WHAT IS REQUIRED:
Write the listing below out again in full, dropping its pictures.

AVAILABLE DATA:
******
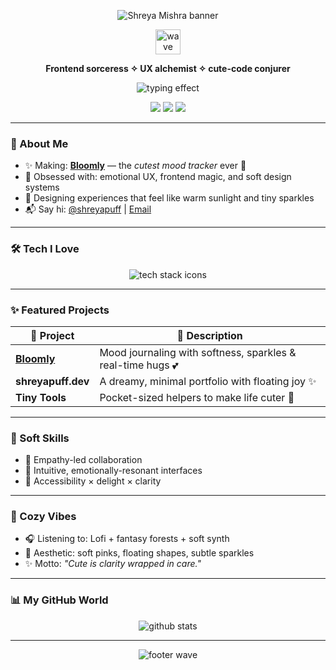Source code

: <!-- README.md -->

<p align="center">
  <img src="https://capsule-render.vercel.app/api?type=rounded&color=ffc9dc&height=160&text=Shreya%20Mishra&fontSize=45&fontColor=fff" alt="Shreya Mishra banner" />
</p>

<p align="center">
  <img src="https://media.giphy.com/media/hvRJCLFzcasrR4ia7z/giphy.gif" width="40" alt="wave gif" />
</p>

<p align="center"><strong>Frontend sorceress ✧ UX alchemist ✧ cute-code conjurer</strong></p>

<p align="center">
  <img src="https://readme-typing-svg.demolab.com?font=Quicksand&weight=500&size=22&pause=1200&color=F78DA7&center=true&vCenter=true&width=440&lines=Designing+with+heart+%26+sparkles+🌷;Crafting+tiny+interactions+that+delight+🌼;Coding+kind+experiences+💖;Cute+is+a+design+superpower+🧚" alt="typing effect" />
</p>

<p align="center">
  <img src="https://img.shields.io/badge/Made%20with-%F0%9F%92%96%20HTML%20%26%20CSS-ffc9dc?style=for-the-badge" />
  <img src="https://img.shields.io/badge/Vibes-Cozy%20Rain%20%26%20Pastels-ffb6c1?style=for-the-badge" />
  <img src="https://img.shields.io/badge/Power-Up-Cute%20Microinteractions-ffaad4?style=for-the-badge" />
</p>

---

### 🌸 About Me

- ✨ Making: [**Bloomly**](https://github.com/shreyapuff) — the *cutest mood tracker* ever 🍃  
- 🧠 Obsessed with: emotional UX, frontend magic, and soft design systems  
- 🎨 Designing experiences that feel like warm sunlight and tiny sparkles  
- 📬 Say hi: [@shreyapuff](https://twitter.com/shreyapuff) | [Email](mailto:your@email.com)

---

### 🛠️ Tech I Love

<p align="center">
  <img src="https://skillicons.dev/icons?i=html,css,js,ts,react,tailwind,figma,vscode,github&perline=8" alt="tech stack icons" />
</p>

---

### ✨ Featured Projects

| 💫 Project | 🌸 Description |
|-----------|----------------|
| [**Bloomly**](https://github.com/shreyapuff) | Mood journaling with softness, sparkles & real-time hugs 💕 |
| **shreyapuff.dev** | A dreamy, minimal portfolio with floating joy ✨ |
| **Tiny Tools** | Pocket-sized helpers to make life cuter 🧃 |

---

### 🎀 Soft Skills

- 💖 Empathy-led collaboration  
- 🧁 Intuitive, emotionally-resonant interfaces  
- 🦋 Accessibility × delight × clarity

---

### 🍵 Cozy Vibes

- 🎧 Listening to: Lofi + fantasy forests + soft synth  
- 🧸 Aesthetic: soft pinks, floating shapes, subtle sparkles  
- ✨ Motto: *"Cute is clarity wrapped in care."*

---

### 📊 My GitHub World

<p align="center">
  <img src="https://github-readme-stats.vercel.app/api?username=shreyapuff&show_icons=true&theme=rose_pine&hide_border=true&icon_color=ffc0cb&title_color=f78da7&text_color=7f5f8f" alt="github stats" />
</p>

---

<p align="center">
  <img src="https://capsule-render.vercel.app/api?type=waving&color=ffc9dc&height=100&section=footer" alt="footer wave" />
</p>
******
EXERCISE ANSWER:
Source code

: <!-- README.md -->

<p align="center">
  <img src="https://capsule-render.vercel.app/api?type=rounded&color=ffc9dc&height=160&text=Shreya%20Mishra&fontSize=45&fontColor=fff" alt="Shreya Mishra banner" />
</p>

<p align="center">
  <img src="https://media.giphy.com/media/hvRJCLFzcasrR4ia7z/giphy.gif" width="40" alt="wave gif" />
</p>

<p align="center"><strong>Frontend sorceress ✧ UX alchemist ✧ cute-code conjurer</strong></p>

<p align="center">
  <img src="https://readme-typing-svg.demolab.com?font=Quicksand&weight=500&size=22&pause=1200&color=F78DA7&center=true&vCenter=true&width=440&lines=Designing+with+heart+%26+sparkles+🌷;Crafting+tiny+interactions+that+delight+🌼;Coding+kind+experiences+💖;Cute+is+a+design+superpower+🧚" alt="typing effect" />
</p>

<p align="center">
  <img src="https://img.shields.io/badge/Made%20with-%F0%9F%92%96%20HTML%20%26%20CSS-ffc9dc?style=for-the-badge" />
  <img src="https://img.shields.io/badge/Vibes-Cozy%20Rain%20%26%20Pastels-ffb6c1?style=for-the-badge" />
  <img src="https://img.shields.io/badge/Power-Up-Cute%20Microinteractions-ffaad4?style=for-the-badge" />
</p>

---

### 🌸 About Me

- ✨ Making: [**Bloomly**](https://github.com/shreyapuff) — the *cutest mood tracker* ever 🍃  
- 🧠 Obsessed with: emotional UX, frontend magic, and soft design systems  
- 🎨 Designing experiences that feel like warm sunlight and tiny sparkles  
- 📬 Say hi: [@shreyapuff](https://twitter.com/shreyapuff) | [Email](mailto:your@email.com)

---

### 🛠️ Tech I Love

<p align="center">
  <img src="https://skillicons.dev/icons?i=html,css,js,ts,react,tailwind,figma,vscode,github&perline=8" alt="tech stack icons" />
</p>

---

### ✨ Featured Projects

| 💫 Project | 🌸 Description |
|-----------|----------------|
| [**Bloomly**](https://github.com/shreyapuff) | Mood journaling with softness, sparkles & real-time hugs 💕 |
| **shreyapuff.dev** | A dreamy, minimal portfolio with floating joy ✨ |
| **Tiny Tools** | Pocket-sized helpers to make life cuter 🧃 |

---

### 🎀 Soft Skills

- 💖 Empathy-led collaboration  
- 🧁 Intuitive, emotionally-resonant interfaces  
- 🦋 Accessibility × delight × clarity

---

### 🍵 Cozy Vibes

- 🎧 Listening to: Lofi + fantasy forests + soft synth  
- 🧸 Aesthetic: soft pinks, floating shapes, subtle sparkles  
- ✨ Motto: *"Cute is clarity wrapped in care."*

---

### 📊 My GitHub World

<p align="center">
  <img src="https://github-readme-stats.vercel.app/api?username=shreyapuff&show_icons=true&theme=rose_pine&hide_border=true&icon_color=ffc0cb&title_color=f78da7&text_color=7f5f8f" alt="github stats" />
</p>

---

<p align="center">
  <img src="https://capsule-render.vercel.app/api?type=waving&color=ffc9dc&height=100&section=footer" alt="footer wave" />
</p>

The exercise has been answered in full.